Tras la II Guerra Mundial, Japón, una de las potencias vencidas, logró su recuperación económica gracias a la ayuda estadounidense derivada de la explosión de otro conflicto: la Guerra de Corea. Los industriales japoneses y las empresas de servicios cercanas a las bases militares recibieron un gran impulso cuando ayudaron a las fuerzas norteamericanas durante esa contienda.
Precisamente, otro de los actuales gigantes asiáticos, Corea del Sur, se benefició de otra guerra de los Estados Unidos para lograr su crecimiento económico: Vietnam.
Tanto Corea del Sur como Japón siguieron un modelo de industrialización tutelada por el Estado que Estados Unidos probablemente no habría tolerado unos años más tarde, durante el apogeo de reglas comerciales más estrictas y regímenes de inversión neoliberales. Durante la Guerra Fría, la necesidad de Estados Unidos de aliados no comunistas económicamente fuertes en Asia también contribuyó a esta tolerancia hacia las estrategias económicas japonesas y coreanas que se salían de la ortodoxia capitalista.
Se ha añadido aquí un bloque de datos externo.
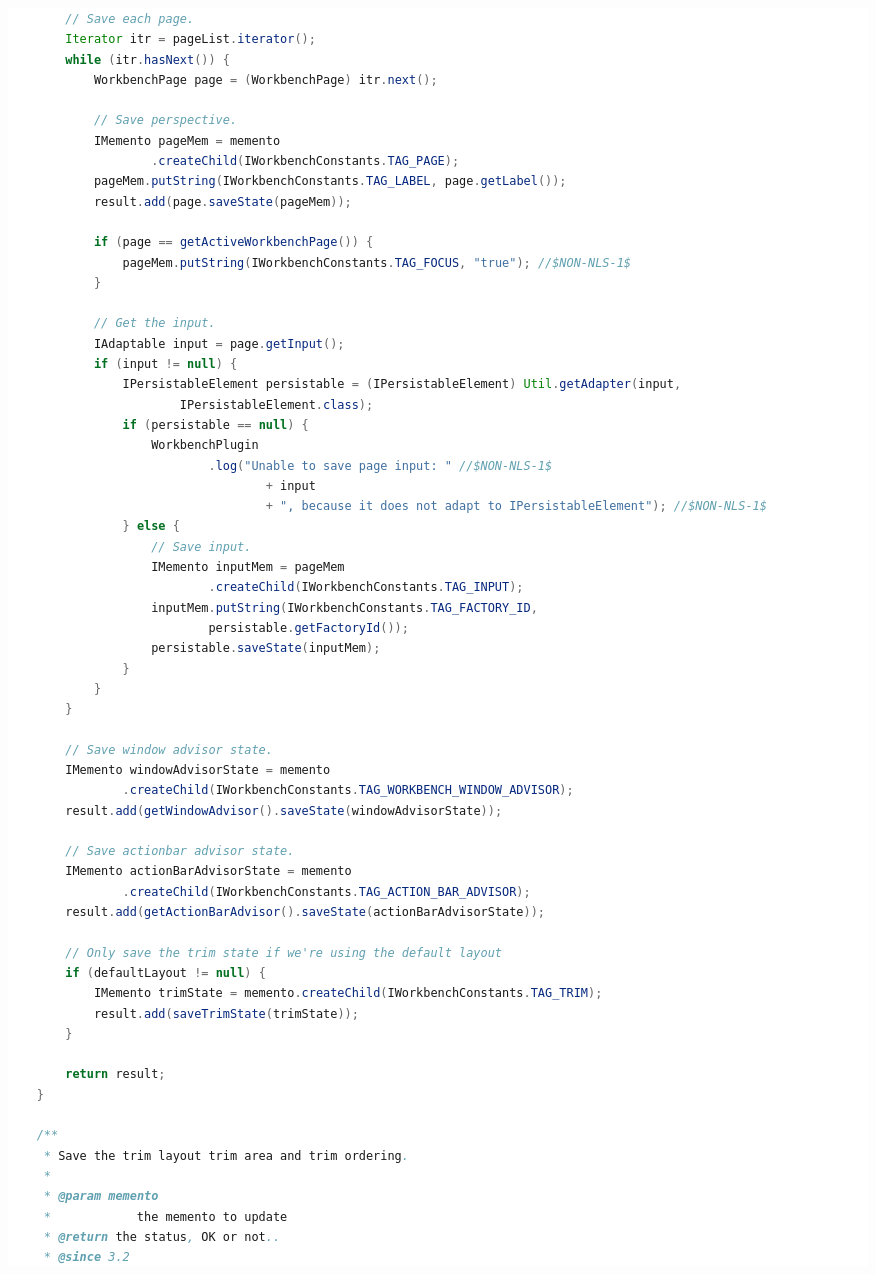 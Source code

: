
 ```java
		// Save each page.
		Iterator itr = pageList.iterator();
		while (itr.hasNext()) {
			WorkbenchPage page = (WorkbenchPage) itr.next();

			// Save perspective.
			IMemento pageMem = memento
					.createChild(IWorkbenchConstants.TAG_PAGE);
			pageMem.putString(IWorkbenchConstants.TAG_LABEL, page.getLabel());
			result.add(page.saveState(pageMem));

			if (page == getActiveWorkbenchPage()) {
				pageMem.putString(IWorkbenchConstants.TAG_FOCUS, "true"); //$NON-NLS-1$
			}

			// Get the input.
			IAdaptable input = page.getInput();
			if (input != null) {
				IPersistableElement persistable = (IPersistableElement) Util.getAdapter(input,
						IPersistableElement.class);
				if (persistable == null) {
					WorkbenchPlugin
							.log("Unable to save page input: " //$NON-NLS-1$
									+ input
									+ ", because it does not adapt to IPersistableElement"); //$NON-NLS-1$
				} else {
					// Save input.
					IMemento inputMem = pageMem
							.createChild(IWorkbenchConstants.TAG_INPUT);
					inputMem.putString(IWorkbenchConstants.TAG_FACTORY_ID,
							persistable.getFactoryId());
					persistable.saveState(inputMem);
				}
			}
		}

		// Save window advisor state.
		IMemento windowAdvisorState = memento
				.createChild(IWorkbenchConstants.TAG_WORKBENCH_WINDOW_ADVISOR);
		result.add(getWindowAdvisor().saveState(windowAdvisorState));

		// Save actionbar advisor state.
		IMemento actionBarAdvisorState = memento
				.createChild(IWorkbenchConstants.TAG_ACTION_BAR_ADVISOR);
		result.add(getActionBarAdvisor().saveState(actionBarAdvisorState));

		// Only save the trim state if we're using the default layout
		if (defaultLayout != null) {
			IMemento trimState = memento.createChild(IWorkbenchConstants.TAG_TRIM);
			result.add(saveTrimState(trimState));
		}

		return result;
	}

	/**
	 * Save the trim layout trim area and trim ordering.
	 * 
	 * @param memento
	 *            the memento to update
	 * @return the status, OK or not..
	 * @since 3.2
```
Sin embargo, el comportamiento es totalmente distinto con China, tanto desde Estados Unidos como desde la Unión Europea. En el año 1816, Napoleón Bonaparte afirmó que «China es un gigante dormido. Dejadlo dormir porque, cuando despierte, el mundo se sacudirá». La codicia económica y empresarial occidental lo despertó. Hubo una época en la que las grandes compañías multinacionales, tanto europeas como norteamericanas, deslocalizaron sus plantas de producción a China, lo que generó millones de puestos de trabajos perdidos mientras las cuentas de resultados de esas grandes corporaciones engordaban. Los grandes accionistas y los altos ejecutivos de esas empresas obtuvieron recompensas multimillonarias gracias a esa deslocalización. Entonces China era el aliado.
Sin embargo, el crecimiento chino ha llevado al país a convertirse en la segunda economía del mundo. No sólo no está sufriendo las consecuencias de Ucrania, sino que se está beneficiando de ella. Las exportaciones chinas a Rusia han aumentado en cerca de un 70% en 2023.
Por ejemplo, los automóviles chinos con motor de combustión, que ya no son tan populares entre los consumidores chinos, ahora han monopolizado el mercado ruso. Además, la industria de China se beneficia de la energía barata que Rusia no puede vender en otros países.
Mientras tanto, China continúa participando en una industrialización liderada por el Estado en la que se está subvencionando a los productores que basan su actividad en la generación de productos y servicios con energía renovable, mientras retira el apoyo a, por ejemplo, los fabricantes de automóviles con motor de combustión.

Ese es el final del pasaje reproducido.